→ **Work instruction**: The data below must be repeated exactly. Leave nothing out.

====

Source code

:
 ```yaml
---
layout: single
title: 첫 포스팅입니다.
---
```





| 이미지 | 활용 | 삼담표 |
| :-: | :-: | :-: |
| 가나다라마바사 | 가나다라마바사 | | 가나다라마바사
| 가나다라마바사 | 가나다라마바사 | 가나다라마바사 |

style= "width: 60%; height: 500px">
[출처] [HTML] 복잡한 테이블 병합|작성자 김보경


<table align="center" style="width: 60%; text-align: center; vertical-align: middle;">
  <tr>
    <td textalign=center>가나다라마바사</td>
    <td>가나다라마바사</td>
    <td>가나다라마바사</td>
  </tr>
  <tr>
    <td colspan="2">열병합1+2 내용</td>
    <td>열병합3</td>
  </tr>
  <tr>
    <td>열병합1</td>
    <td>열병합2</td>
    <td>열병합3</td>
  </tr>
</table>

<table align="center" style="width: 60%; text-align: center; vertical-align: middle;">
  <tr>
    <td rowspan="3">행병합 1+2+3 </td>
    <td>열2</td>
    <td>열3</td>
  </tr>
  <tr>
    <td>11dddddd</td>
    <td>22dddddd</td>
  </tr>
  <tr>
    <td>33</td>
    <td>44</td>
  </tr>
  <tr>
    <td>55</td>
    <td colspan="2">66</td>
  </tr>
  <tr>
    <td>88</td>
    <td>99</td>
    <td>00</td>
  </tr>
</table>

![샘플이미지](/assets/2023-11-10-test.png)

====

→ **Finished task**:
Source code

:
 ```yaml
---
layout: single
title: 첫 포스팅입니다.
---
```





| 이미지 | 활용 | 삼담표 |
| :-: | :-: | :-: |
| 가나다라마바사 | 가나다라마바사 | | 가나다라마바사
| 가나다라마바사 | 가나다라마바사 | 가나다라마바사 |

style= "width: 60%; height: 500px">
[출처] [HTML] 복잡한 테이블 병합|작성자 김보경


<table align="center" style="width: 60%; text-align: center; vertical-align: middle;">
  <tr>
    <td textalign=center>가나다라마바사</td>
    <td>가나다라마바사</td>
    <td>가나다라마바사</td>
  </tr>
  <tr>
    <td colspan="2">열병합1+2 내용</td>
    <td>열병합3</td>
  </tr>
  <tr>
    <td>열병합1</td>
    <td>열병합2</td>
    <td>열병합3</td>
  </tr>
</table>

<table align="center" style="width: 60%; text-align: center; vertical-align: middle;">
  <tr>
    <td rowspan="3">행병합 1+2+3 </td>
    <td>열2</td>
    <td>열3</td>
  </tr>
  <tr>
    <td>11dddddd</td>
    <td>22dddddd</td>
  </tr>
  <tr>
    <td>33</td>
    <td>44</td>
  </tr>
  <tr>
    <td>55</td>
    <td colspan="2">66</td>
  </tr>
  <tr>
    <td>88</td>
    <td>99</td>
    <td>00</td>
  </tr>
</table>

![샘플이미지](/assets/2023-11-10-test.png)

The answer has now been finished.